AFROMET (Association For the Return of the Magdala Ethiopian Treasures) is an organisation seeking the return of looted treasures to Ethiopia.

==History==
After the Battle of Magdala in 1868, the victorious British expedition looted a great many books and artifacts not only from the city of Maqdala but also from the Ethiopian Christian church of Medhane Alem.

According to Henry M. Stanley, the loot included "an infinite variety of gold, and silver and brass crosses", as well as "heaps of parchment royally illuminated". Fifteen elephants and almost two hundred mules were required to bear the loot to the nearby Dalanta Plain for auction. Richard Holmes, then Assistant in the British Museum's Department of Manuscripts, purchased 350 manuscripts and various solid goods, such as the crown of the Abun (Head of the Ethiopian Church).

Most of the loot is still missing; some of it is known to be held in public collections such as the British Museum. For example, a manuscript in the Bodleian Library bears a pencil note: "taken from a church at Maqdala in 1868".

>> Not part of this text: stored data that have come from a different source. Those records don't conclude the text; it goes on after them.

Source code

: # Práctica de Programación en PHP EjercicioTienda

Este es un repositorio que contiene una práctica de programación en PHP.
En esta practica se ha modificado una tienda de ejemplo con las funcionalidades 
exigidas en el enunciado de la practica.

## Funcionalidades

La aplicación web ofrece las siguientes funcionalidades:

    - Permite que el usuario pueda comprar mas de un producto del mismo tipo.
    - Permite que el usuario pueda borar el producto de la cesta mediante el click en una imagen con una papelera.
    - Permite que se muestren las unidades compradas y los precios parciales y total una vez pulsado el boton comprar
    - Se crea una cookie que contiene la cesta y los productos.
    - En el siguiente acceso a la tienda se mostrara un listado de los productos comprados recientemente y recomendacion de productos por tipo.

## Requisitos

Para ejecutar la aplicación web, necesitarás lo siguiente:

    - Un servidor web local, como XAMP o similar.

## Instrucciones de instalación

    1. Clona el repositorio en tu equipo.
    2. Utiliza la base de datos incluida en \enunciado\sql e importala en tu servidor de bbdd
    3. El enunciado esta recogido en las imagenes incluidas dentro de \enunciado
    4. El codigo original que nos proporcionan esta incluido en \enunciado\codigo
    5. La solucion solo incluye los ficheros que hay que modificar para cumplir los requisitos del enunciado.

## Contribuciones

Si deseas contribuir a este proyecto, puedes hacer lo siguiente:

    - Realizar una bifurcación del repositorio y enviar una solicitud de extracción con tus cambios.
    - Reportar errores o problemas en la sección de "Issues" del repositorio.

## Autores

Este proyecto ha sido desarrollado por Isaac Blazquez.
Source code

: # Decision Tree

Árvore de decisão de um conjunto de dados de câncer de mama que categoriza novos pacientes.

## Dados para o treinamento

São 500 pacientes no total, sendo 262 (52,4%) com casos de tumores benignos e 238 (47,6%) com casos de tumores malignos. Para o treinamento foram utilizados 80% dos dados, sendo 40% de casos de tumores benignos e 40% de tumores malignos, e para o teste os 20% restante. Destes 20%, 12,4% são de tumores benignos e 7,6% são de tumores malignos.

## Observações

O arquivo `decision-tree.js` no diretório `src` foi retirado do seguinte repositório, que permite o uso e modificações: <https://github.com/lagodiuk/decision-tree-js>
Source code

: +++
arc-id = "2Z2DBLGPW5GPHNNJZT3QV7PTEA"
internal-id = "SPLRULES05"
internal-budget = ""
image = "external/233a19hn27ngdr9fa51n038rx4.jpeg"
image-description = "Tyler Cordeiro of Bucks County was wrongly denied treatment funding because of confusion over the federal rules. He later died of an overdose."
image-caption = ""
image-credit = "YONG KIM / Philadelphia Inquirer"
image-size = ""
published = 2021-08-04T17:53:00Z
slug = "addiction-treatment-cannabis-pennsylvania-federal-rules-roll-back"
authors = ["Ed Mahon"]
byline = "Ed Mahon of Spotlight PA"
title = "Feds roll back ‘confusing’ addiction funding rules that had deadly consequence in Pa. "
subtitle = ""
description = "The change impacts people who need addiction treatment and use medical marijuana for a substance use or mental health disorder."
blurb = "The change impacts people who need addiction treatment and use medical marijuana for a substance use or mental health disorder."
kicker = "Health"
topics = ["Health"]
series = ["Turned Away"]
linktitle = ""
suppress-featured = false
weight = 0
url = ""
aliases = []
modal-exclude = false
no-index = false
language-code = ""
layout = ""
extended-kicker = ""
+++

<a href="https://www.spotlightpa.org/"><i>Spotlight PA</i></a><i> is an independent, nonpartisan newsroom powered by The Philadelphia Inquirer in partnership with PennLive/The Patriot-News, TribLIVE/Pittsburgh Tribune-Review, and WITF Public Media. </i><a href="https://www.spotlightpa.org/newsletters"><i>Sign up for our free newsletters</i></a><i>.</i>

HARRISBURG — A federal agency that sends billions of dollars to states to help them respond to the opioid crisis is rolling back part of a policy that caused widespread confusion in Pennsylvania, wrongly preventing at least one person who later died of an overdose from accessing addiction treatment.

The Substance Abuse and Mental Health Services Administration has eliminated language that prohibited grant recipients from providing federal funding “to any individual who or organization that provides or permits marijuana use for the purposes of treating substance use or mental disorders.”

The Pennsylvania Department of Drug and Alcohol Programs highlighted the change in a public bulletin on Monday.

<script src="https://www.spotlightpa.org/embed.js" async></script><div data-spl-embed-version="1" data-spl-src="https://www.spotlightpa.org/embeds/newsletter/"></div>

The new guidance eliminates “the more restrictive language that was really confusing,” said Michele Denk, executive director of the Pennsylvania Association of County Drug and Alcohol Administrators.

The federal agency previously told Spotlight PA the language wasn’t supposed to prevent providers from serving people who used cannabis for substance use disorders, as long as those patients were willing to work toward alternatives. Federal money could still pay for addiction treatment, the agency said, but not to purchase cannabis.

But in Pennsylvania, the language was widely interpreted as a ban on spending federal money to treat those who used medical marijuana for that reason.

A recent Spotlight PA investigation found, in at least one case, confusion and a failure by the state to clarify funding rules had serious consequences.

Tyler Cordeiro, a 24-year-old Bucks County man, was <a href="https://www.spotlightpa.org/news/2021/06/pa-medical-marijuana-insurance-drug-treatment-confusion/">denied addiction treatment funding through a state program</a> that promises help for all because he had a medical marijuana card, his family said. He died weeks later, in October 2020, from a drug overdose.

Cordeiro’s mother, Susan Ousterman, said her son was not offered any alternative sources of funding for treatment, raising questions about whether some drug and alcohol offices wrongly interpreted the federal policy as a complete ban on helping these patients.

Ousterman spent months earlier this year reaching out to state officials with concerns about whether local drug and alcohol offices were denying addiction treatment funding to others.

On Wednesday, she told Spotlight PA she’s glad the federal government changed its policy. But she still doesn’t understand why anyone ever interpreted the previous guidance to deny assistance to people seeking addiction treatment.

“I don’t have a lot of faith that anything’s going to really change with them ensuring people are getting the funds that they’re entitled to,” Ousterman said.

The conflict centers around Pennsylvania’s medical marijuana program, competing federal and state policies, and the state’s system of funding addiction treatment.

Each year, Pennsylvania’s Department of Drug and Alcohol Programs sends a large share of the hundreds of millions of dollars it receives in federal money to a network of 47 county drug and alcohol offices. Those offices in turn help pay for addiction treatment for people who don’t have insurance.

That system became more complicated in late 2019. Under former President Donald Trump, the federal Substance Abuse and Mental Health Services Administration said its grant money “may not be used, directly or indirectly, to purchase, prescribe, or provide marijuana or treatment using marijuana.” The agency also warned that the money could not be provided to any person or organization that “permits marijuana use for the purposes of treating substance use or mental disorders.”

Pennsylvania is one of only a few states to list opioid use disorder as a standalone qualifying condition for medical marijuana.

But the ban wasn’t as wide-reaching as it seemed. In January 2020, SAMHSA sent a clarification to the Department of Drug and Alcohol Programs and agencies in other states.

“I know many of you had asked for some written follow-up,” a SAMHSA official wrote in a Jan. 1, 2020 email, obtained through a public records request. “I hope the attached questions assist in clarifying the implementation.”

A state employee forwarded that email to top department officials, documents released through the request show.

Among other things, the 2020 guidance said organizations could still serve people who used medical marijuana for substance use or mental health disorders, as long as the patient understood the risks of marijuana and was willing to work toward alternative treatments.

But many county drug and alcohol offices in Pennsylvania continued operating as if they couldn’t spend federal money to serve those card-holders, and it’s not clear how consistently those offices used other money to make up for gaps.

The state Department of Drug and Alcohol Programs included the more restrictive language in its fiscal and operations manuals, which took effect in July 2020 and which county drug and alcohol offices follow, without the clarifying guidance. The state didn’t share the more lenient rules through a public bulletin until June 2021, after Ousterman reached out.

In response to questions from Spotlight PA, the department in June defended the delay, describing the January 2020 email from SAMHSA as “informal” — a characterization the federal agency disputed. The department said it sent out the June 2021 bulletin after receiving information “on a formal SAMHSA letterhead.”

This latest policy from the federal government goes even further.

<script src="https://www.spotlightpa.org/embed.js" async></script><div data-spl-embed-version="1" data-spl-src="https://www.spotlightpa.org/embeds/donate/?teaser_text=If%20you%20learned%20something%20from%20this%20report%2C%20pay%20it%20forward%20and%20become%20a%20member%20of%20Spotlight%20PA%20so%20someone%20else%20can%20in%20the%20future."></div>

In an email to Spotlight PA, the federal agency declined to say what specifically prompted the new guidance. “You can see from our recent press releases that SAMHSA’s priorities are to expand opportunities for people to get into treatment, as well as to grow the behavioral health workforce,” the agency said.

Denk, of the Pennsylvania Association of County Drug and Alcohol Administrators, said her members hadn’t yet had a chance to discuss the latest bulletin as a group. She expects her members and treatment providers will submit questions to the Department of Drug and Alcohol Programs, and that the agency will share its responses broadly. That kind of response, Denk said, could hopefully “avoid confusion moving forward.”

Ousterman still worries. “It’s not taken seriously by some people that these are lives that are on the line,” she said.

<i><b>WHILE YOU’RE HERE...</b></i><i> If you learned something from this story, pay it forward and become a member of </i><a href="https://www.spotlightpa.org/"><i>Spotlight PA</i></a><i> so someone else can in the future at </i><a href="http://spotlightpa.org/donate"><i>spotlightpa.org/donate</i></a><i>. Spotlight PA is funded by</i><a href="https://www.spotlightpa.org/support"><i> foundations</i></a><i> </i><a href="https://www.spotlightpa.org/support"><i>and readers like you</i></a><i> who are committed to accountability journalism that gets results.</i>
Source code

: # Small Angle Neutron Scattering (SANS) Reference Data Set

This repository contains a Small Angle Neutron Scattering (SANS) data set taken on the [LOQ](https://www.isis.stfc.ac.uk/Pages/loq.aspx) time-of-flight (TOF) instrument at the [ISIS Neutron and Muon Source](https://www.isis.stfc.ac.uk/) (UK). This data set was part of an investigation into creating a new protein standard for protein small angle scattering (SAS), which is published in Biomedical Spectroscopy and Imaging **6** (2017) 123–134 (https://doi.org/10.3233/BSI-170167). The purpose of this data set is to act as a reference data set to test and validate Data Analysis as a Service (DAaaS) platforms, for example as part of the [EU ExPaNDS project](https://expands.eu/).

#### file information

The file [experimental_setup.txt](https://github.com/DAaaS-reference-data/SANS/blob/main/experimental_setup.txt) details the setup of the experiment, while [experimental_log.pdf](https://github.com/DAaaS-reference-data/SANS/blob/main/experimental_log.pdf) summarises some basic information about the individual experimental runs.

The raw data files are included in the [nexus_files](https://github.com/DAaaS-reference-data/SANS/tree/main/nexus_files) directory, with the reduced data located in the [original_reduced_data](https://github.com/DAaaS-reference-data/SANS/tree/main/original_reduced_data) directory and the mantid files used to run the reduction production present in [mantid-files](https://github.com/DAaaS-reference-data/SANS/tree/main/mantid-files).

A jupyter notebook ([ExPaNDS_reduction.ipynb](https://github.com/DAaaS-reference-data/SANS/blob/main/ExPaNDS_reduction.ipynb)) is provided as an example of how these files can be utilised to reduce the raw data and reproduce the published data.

In the mid-20th century, world law and opinion gradually came to ban looting, most notably codified in the Fourth Geneva Convention. A problem remained as to the status of goods looted previously. A number of efforts to return cultural items grew up around the world, of which AFROMET is one.

==Progress==
The Ethiopian government started requesting the return of the looted goods within three years of the battle, with some small success. However, progress in general was slow.

Lady Valerie Meux bequeathed her collection of Ethiopian manuscripts to Emperor Menilek II, but her will was overturned shortly after her death in 1910, on the grounds that Menilek was dead when Lady Meux died (which, in fact, was untrue; he died in 1913 and in any case he had heirs).

The British Government occasionally returned some of the looted items. In 1965, Queen Elizabeth II returned to Emperor Haile Selassie I the royal cap and seal of Tewodros II.

AFROMET was formed to lobby systematically for the repatriation of the objects, using legal means and public pressure. So far 10 items have been returned by private donors including a hand-written Book of Psalms, two Tabots and a shield. More than 460 items are still being claimed.